In my last article, I defined the basic concepts of database, table, column and row. Using these constructs, you can organize data into a rectangular format. This paradigm often works really well, because

  • You can group related information into a single container (a table)
  • Each row represents a single entity (such as a customer, employee, or invoice) and
  • Each column represents an attribute of the entity (such as FirstName, LastName, or TotalSales).

Using this model, we can create a table containing information about a customer's purchases. Each row in this item might represent a single purchase.

When a customer purchases an item, we probably would want to store some information about that purchase. These bits of information about each purchase are attributes of the purchase and are therefore candidates for columns. Below are examples of the information we might want to save about a customer's purchase.

  • Date of Purchase
  • Customer First Name
  • Customer Last Name
  • Customer Street Address
  • Customer City
  • Customer Zip Code
  • Item Purchased
  • Quantity Purchased
  • Price per Item

We can create a table CustomerPurchase with a column for each of the above attributes and begin populating with data each time a customer purchases something. The data would look something like this:

PurchaseDate Customer
FirstName
Customer
LastName
Customer
StreetAddress
Customer
City
Customer
ZipCode
ItemPurchased Quantity PricePerItem
2/26/2009 John Smith 123 Elm Bigg City 48222 Lamp 1 40
2/26/2009 Bill Jones 456 Maple Smallville 48333 Chair 2 100
2/26/2009 Mary Brown 789 Oak Middleton 48444 Table 1 50

This model seems to capture the information we want. Do you see any problems with it?

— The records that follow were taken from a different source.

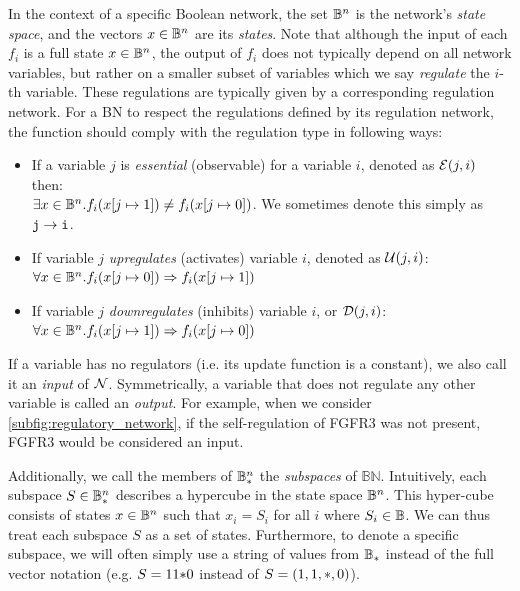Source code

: In the context of a specific Boolean network, the set $\bools^n$ is the network's \emph{state space}, and the vectors $x \in \bools^n$ are its \emph{states}. Note that although the input of each $f_i$ is a full state $x \in \bools^n$, the output of $f_i$ does not typically depend on all network variables, but rather on a smaller subset of variables which we say \emph{regulate} the $i$-th variable. These regulations are typically given by a corresponding regulation network. For a BN to respect the regulations defined by its regulation network, the function should comply with the regulation type in following ways:

\begin{itemize}
    \item If a variable $j$ is \emph{essential} (observable) for a variable $i$, denoted as $\essential(j,i)$ then: \\ $\exists x \in \bools^n . f_i(x[j \mapsto 1]) \neq f_i(x[j \mapsto 0])$. We sometimes denote this simply as $\var{j} \to \var{i}$.
    \item If variable $j$ \emph{upregulates} (activates) variable $i$, denoted as $\activates(j,i)$: \\
    $ \forall x \in \bools^n . f_i(x[j \mapsto 0]) \Rightarrow f_i(x[j \mapsto 1])$
    \item If variable $j$ \emph{downregulates} (inhibits) variable $i$, or $\inhibits(j,i)$: \\ $\forall x \in \bools^n . f_i(x[j \mapsto 1]) \Rightarrow f_i(x[j \mapsto 0])$
\end{itemize}


If a variable has no regulators (i.e. its update function is a constant), we also call it an \emph{input} of $\bnMath$. Symmetrically, a variable that does not regulate any other variable is called an \emph{output}. For example, when we consider \autoref{subfig:regulatory_network}, if the self-regulation of FGFR3 was not present, FGFR3 would be considered an input.

Additionally, we call the members of $\bools_\unspecified^n$ the \emph{subspaces} of $\mathbb{BN}$. Intuitively, each subspace $S \in \bools_\unspecified^n$ describes a hypercube in the state space $\bools^n$. This hyper-cube consists of states $x \in \bools^n$ such that $x_i = S_i$ for all $i$ where $S_i \in \bools$. We can thus treat each subspace $S$ as a set of states. Furthermore, to denote a specific subspace, we will often simply use a string of values from $\bools_\unspecified$ instead of the full vector notation (e.g. $S = 11\unspecified0$ instead of $S = (1,1,\unspecified,0)$).	

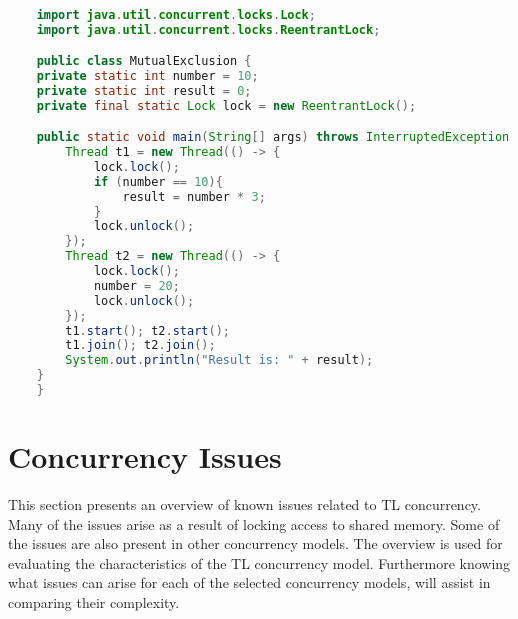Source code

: \begin{lstlisting}[label=lst:mutualexclusion,
  caption={Mutual exclusion in Java using a lock},
  language=Java,  
  showspaces=false,
  showtabs=false,
  breaklines=true,
  showstringspaces=false,
  breakatwhitespace=true,
  commentstyle=\color{greencomments},
  keywordstyle=\color{bluekeywords},
  stringstyle=\color{redstrings}]  % Start your code-block

	import java.util.concurrent.locks.Lock;
	import java.util.concurrent.locks.ReentrantLock;

	public class MutualExclusion {
    private static int number = 10;
    private static int result = 0;
    private final static Lock lock = new ReentrantLock();

    public static void main(String[] args) throws InterruptedException {
        Thread t1 = new Thread(() -> {
            lock.lock();
            if (number == 10){
                result = number * 3;
            }
            lock.unlock();
        });
        Thread t2 = new Thread(() -> {
            lock.lock();
            number = 20;
            lock.unlock();
        });
        t1.start(); t2.start();
        t1.join(); t2.join();
        System.out.println("Result is: " + result);
    }
	}
\end{lstlisting}


\section{Concurrency Issues}\label{sec:tl_ci}
This section presents an overview of known issues related to \ac{TL} concurrency. Many of the issues arise as a result of locking access to shared memory. Some of the issues are also present in other concurrency models. The overview is used for evaluating the characteristics of the \ac{TL} concurrency model. Furthermore knowing what issues can arise for each of the selected concurrency models, will assist in comparing their complexity.
 
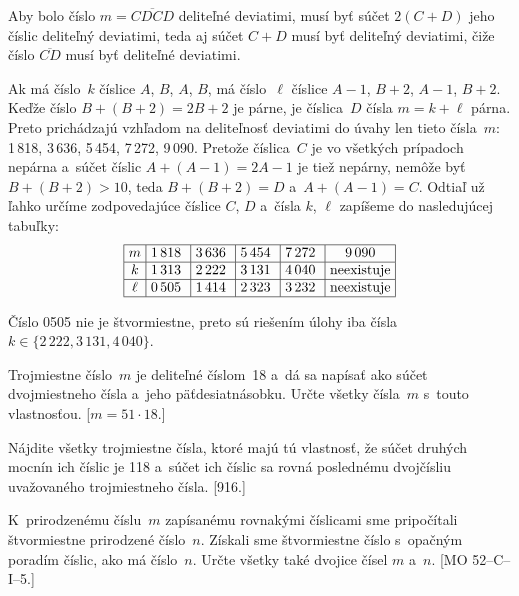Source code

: {%
Aby bolo číslo $m=\overline{CDCD}$ deliteľné deviatimi, musí byť
súčet $2(C+D)$ jeho číslic deliteľný deviatimi, teda aj súčet
$C+D$ musí byť deliteľný deviatimi, čiže číslo $\overline{CD}$
musí byť deliteľné deviatimi.

Ak má číslo~$k$ číslice $A$, $B$, $A$, $B$, má číslo~$\ell$ číslice
$A-1$, $B+2$, $A-1$, $B+2$. Keďže číslo $B+(B+2)=2B+2$ je párne,
je číslica~$D$ čísla $m=k+\ell$ párna. Preto prichádzajú vzhľadom 
na deliteľnosť deviatimi do úvahy len tieto čísla~$m$: 1\,818, 3\,636, 5\,454,
7\,272, 9\,090. Pretože číslica~$C$ je vo všetkých prípadoch nepárna 
a~súčet číslic $A+(A-1)=2A-1$ je tiež nepárny, nemôže byť
$B+(B+2)>10$, teda $B+(B+2)=D$ a~$A+(A-1)=C$. Odtiaľ už ľahko
určíme zodpovedajúce číslice $C$, $D$ a~čísla $k$, $\ell$ zapíšeme
do nasledujúcej tabuľky:
$$
\vbox{\let\par\cr\offinterlineskip
\everycr{\noalign{\hrule}}
\halign{\vrule#\strut&\ \hss$#$ \hss\vrule&&\ \hss# \hss\vrule\cr
&m &1\,818 &3\,636 &5\,454 &7\,272 &9\,090\cr
&k &1\,313 &2\,222 &3\,131 &4\,040 &neexistuje\cr
&\ell &0\,505 &1\,414 &2\,323 &3\,232 &neexistuje\cr
}}
$$

Číslo 0505 nie je štvormiestne, preto sú riešením úlohy iba
čísla $k\in\{2\,222,3\,131,\allowbreak 4\,040\}$.


Trojmiestne číslo~$m$ je deliteľné číslom~18 a~dá sa napísať ako
súčet dvojmiestneho čísla a~jeho päťdesiatnásobku. Určte všetky
čísla~$m$ s~touto vlastnosťou. [$m=51\cdot18$.]

Nájdite všetky trojmiestne čísla, ktoré majú tú vlastnosť, že
súčet druhých mocnín ich číslic je 118 a~súčet ich číslic
sa rovná poslednému dvojčísliu uvažovaného trojmiestneho čísla.
[916.]

K~prirodzenému číslu~$m$ zapísanému rovnakými číslicami sme pripočítali
štvormiestne prirodzené číslo~$n$. Získali sme štvormiestne číslo
s~opačným poradím číslic, ako má číslo~$n$. Určte všetky také
dvojice čísel $m$ a~$n$. [MO 52--C--I--5.]
}

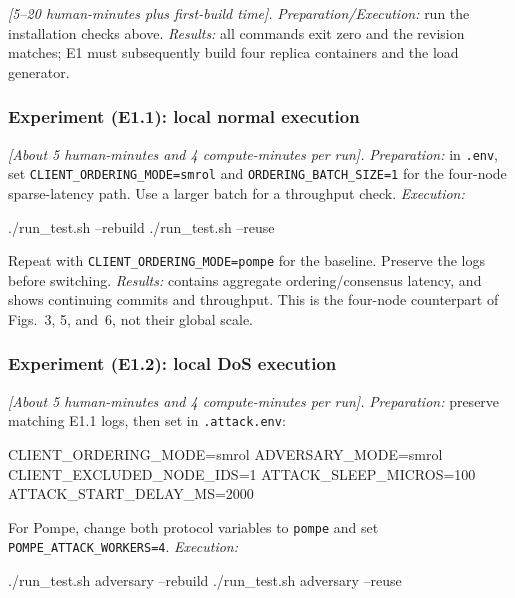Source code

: \documentclass[conference]{IEEEtran}
\begin{document}
\textit{[5--20 human-minutes plus first-build time].}
\textit{Preparation/Execution:} run the installation checks above.
\textit{Results:} all commands exit zero and the revision matches; E1 must
subsequently build four replica containers and the load generator.

\subsubsection{Experiment (E1.1): local normal execution}

\textit{[About 5 human-minutes and 4 compute-minutes per run].}
\textit{Preparation:} in \texttt{.env}, set
\texttt{CLIENT\_ORDERING\_MODE=smrol} and
\texttt{ORDERING\_BATCH\_SIZE=1} for the four-node sparse-latency path.
Use a larger batch for a throughput check.  \textit{Execution:}

\begin{commandbox}
./run_test.sh --rebuild
./run_test.sh --reuse
\end{commandbox}

Repeat with \texttt{CLIENT\_ORDERING\_MODE=pompe} for the baseline.  Preserve
the logs before switching.  \textit{Results:}  contains
aggregate ordering/consensus latency, and
 shows continuing commits and throughput.
This is the four-node counterpart of Figs.~3, 5, and~6, not their global scale.

\subsubsection{Experiment (E1.2): local DoS execution}

\textit{[About 5 human-minutes and 4 compute-minutes per run].}
\textit{Preparation:} preserve matching E1.1 logs, then set in
\texttt{.attack.env}:

\begin{commandbox}
CLIENT_ORDERING_MODE=smrol
ADVERSARY_MODE=smrol
CLIENT_EXCLUDED_NODE_IDS=1
ATTACK_SLEEP_MICROS=100
ATTACK_START_DELAY_MS=2000
\end{commandbox}

For Pompe, change both protocol variables to \texttt{pompe} and set
\texttt{POMPE\_ATTACK\_WORKERS=4}.  \textit{Execution:}

\begin{commandbox}
./run_test.sh adversary --rebuild
./run_test.sh adversary --reuse
\end{commandbox}
\end{document}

What happens if a customer orders more than one item? If John Smith purchases a Chair in addition to his Lamp, we can just add another row to the table, like so.

PurchaseDate Customer
FirstName
Customer
LastName
Customer
StreetAddress
Customer
City
Customer
ZipCode
ItemPurchased Quantity PricePerItem
2/26/2009 John Smith 123 Elm Bigg City 48222 Lamp 1 40
2/26/2009 Bill Jones 456 Maple Smallville 48333 Chair 2 100
2/26/2009 Mary Brown 789 Oak Middleton 48444 Table 1 50
2/26/2009 John Smith 123 Elm Bigg City 48222 Chair 1 100
2/27/2009 John Smith 123 Elm Bigg City 48222 Table 1 50

But notice that now we are storing John Smith's name and address multiple times.  Assuming John Smith will never change his name, this is a waste of space.  Granted, this isn't very much wasted space when we have only a few orders, but imagine a system with thousands of customers and millions of orders.  Do you really want all that redundant information cluttering up your database?

Also, imagine that we want to correct an error in the spelling of John's name.  With the current model, we must correct that error three times due to the redundant storage.

To address these issues, we can normalize the data.  Data normalization refers to structuring our data in order to remove redundancy. 

In our example, we accomplish this by creating a table of customers with the following structure

  • FirstName
  • LastName
  • StreetAddress
  • City
  • ZipCode

and and moving the customer data to this table - one row per customer.

FirstName LastName StreetAddress City ZipCode
John Smith 123 Elm Bigg City 48222
Bill Jones 456 Maple Smallville 48333
Mary Brown 789 Oak Middleton 48444
 

Then we add an extra column to the ustomerPurchase tab table.  This new column is special in that the value in it will uniquely identify each row - in other words, no two rows will have the same value.  This unique column goes by many names but we will call it a Primary Key here.  In this case, the Primary Key column will be named "CustomerID" and will hold an integer.

CustomerID FirstName LastName StreetAddress City ZipCode
1 John Smith 123 Elm Bigg City 48222
2 Bill Jones 456 Maple Smallville 48333
3 Mary Brown 789 Oak Middleton 48444
 

Now we can go back to the ustomerPurchase tab table, and replace the columns that describe customer with a column to hold the CustomerID.  This replacement column is known as a "Foreign Key".  It references a Primary Key in another table and is used to point to a single unique record in that other table.

PurchaseDate CustomerID ItemPurchased Quantity PricePerItem
2/26/2009 1 Lamp 1 40
2/26/2009 2 Chair 2 100
2/26/2009 3 Table 1 50
2/26/2009 1 Chair 1 100
2/27/2009 1 Table 1 50
 

This is all we need because, given the CustomerID, we can look in the Customer table, find the record for that customer and get all information about that customer.

This concept of using a key value to point to a row in another table is known as a relationship.  We say that the Customer table is related to the CustomerPurchase tab table. 

This type of relationship is known as a one-to-many relationship, every customer may have many orders.  In this type of relationship the table with one row is known as the parent and the table with (potentially) many rows is known as the child table.  

This relationship is typically represented by a drawing similar to the one below.

Organizing data in this way can make storage of that data far more efficient and flexible.